New NGC 6440 transient declining rapidly
ATel #2143; C. O. Heinke, S. A. Budac (Univ. of Alberta), D. Altamirano, M. Linares, R. Wijnands (Univ. of Amsterdam), H. N. Cohn, P. M. Lugger (Indiana Univ.), T. E. Strohmayer (NASA/GSFC), M. Servillat and J. E. Grindlay (Harvard Univ.)
on 1 Aug 2009; 00:08 UT
Distributed as an Instant Email Notice Request For Observations
Credential Certification: Craig Heinke (cheinke@virginia.edu)
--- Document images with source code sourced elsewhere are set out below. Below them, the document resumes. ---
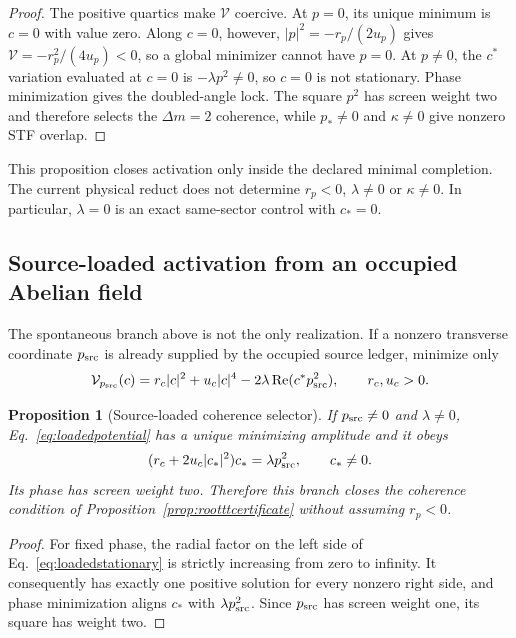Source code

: \documentclass[11pt]{article}
\newtheorem{proposition}{Proposition}
\begin{document}
\begin{proof}
The positive quartics make $\mathcal V$ coercive.  At $p=0$, its unique
minimum is $c=0$ with value zero.  Along $c=0$, however,
$|p|^2=-r_p/(2u_p)$ gives $\mathcal V=-r_p^2/(4u_p)<0$, so a global minimizer
cannot have $p=0$.  At $p\neq0$, the $c^*$ variation evaluated at $c=0$ is
$-\lambda p^2\neq0$, so $c=0$ is not stationary.  Phase minimization gives
the doubled-angle lock.  The square $p^2$ has screen weight two and therefore
selects the $\Delta m=2$ coherence, while $p_*\neq0$ and $\kappa\neq0$ give
nonzero STF overlap.
\end{proof}

This proposition closes activation only inside the declared minimal
completion.  The current physical reduct does not determine $r_p<0$,
$\lambda\neq0$ or $\kappa\neq0$.  In particular, $\lambda=0$ is an exact
same-sector control with $c_*=0$.

\subsection{Source-loaded activation from an occupied Abelian field}

The spontaneous branch above is not the only realization.  If a nonzero
transverse coordinate $p_{\rm src}$ is already supplied by the occupied
source ledger, minimize only
\begin{equation}
\mathcal V_{p_{\rm src}}(c)=r_c|c|^2+u_c|c|^4
-2\lambda\operatorname{Re}(c^*p_{\rm src}^2),
\qquad r_c,u_c>0.
\label{eq:loadedpotential}
\end{equation}

\begin{proposition}[Source-loaded coherence selector]
If $p_{\rm src}\neq0$ and $\lambda\neq0$, Eq.~\eqref{eq:loadedpotential}
has a unique minimizing amplitude and it obeys
\begin{equation}
(r_c+2u_c|c_*|^2)c_*=\lambda p_{\rm src}^2,
\qquad c_*\neq0.
\label{eq:loadedstationary}
\end{equation}
Its phase has screen weight two.  Therefore this branch closes the coherence
condition of Proposition~\ref{prop:rootttcertificate} without assuming
$r_p<0$.
\end{proposition}

\begin{proof}
For fixed phase, the radial factor on the left side of
Eq.~\eqref{eq:loadedstationary} is strictly increasing from zero to infinity.
It consequently has exactly one positive solution for every nonzero right
side, and phase minimization aligns $c_*$ with
$\lambda p_{\rm src}^2$.  Since $p_{\rm src}$ has screen weight one, its
square has weight two.
\end{proof}
\end{document}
Subjects: X-ray, Request for Observations, Binary, Globular Cluster, Neutron Star, Transient
The new transient LMXB in NGC 6440 (CXOGlb J174852.7-202124; Atel #2139) is declining rapidly. RXTE observed NGC 6440 on July 30 (18:47 to 19:26 TT). The PCA top-layer spectrum is well fit with an absorbed power-law of photon index 2.2+-0.1, with N_H set to 6e21 cm^-2 (as found by Chandra). The inferred 0.5-10 keV luminosity is 4e35 ergs/s, a decline by a factor of 3.5 from the Chandra observation ~2 days earlier. Swift observed on July 31 (4:55 to 6:22 TT). An absorbed power-law fit with N_H fixed finds a photon index 2.1+-0.4 and L_X of 3.3+-0.6e34 ergs/s, approaching quiescence.
Galactic Center bulge scans with the RXTE PCA indicated possible low-level activity at the beginning of June (~3 mCrab). A Swift XRT observation June 4 found Lx=1.5e34 ergs/s at position RA=17h48m52.7s, Dec=-20:21:24, error 5" (consistent with the new transient), then a June 11 Swift XRT observation found Lx~6e33 ergs/s, consistent with emission from the other cluster sources. A measurement of 7 mCrab by the RXTE/PCA bulge scan on July 28 was the first sign of this outburst. Thus the new transient appears to have undergone two outbursts, both faint and short. We encourage ground-based optical/IR observations within the next few days.
We thank Jean Swank and the Swift team for rapidly scheduling the RXTE and Swift observations respectively, and Craig Markwardt for making the Galactic Center Bulge Scan results rapidly available.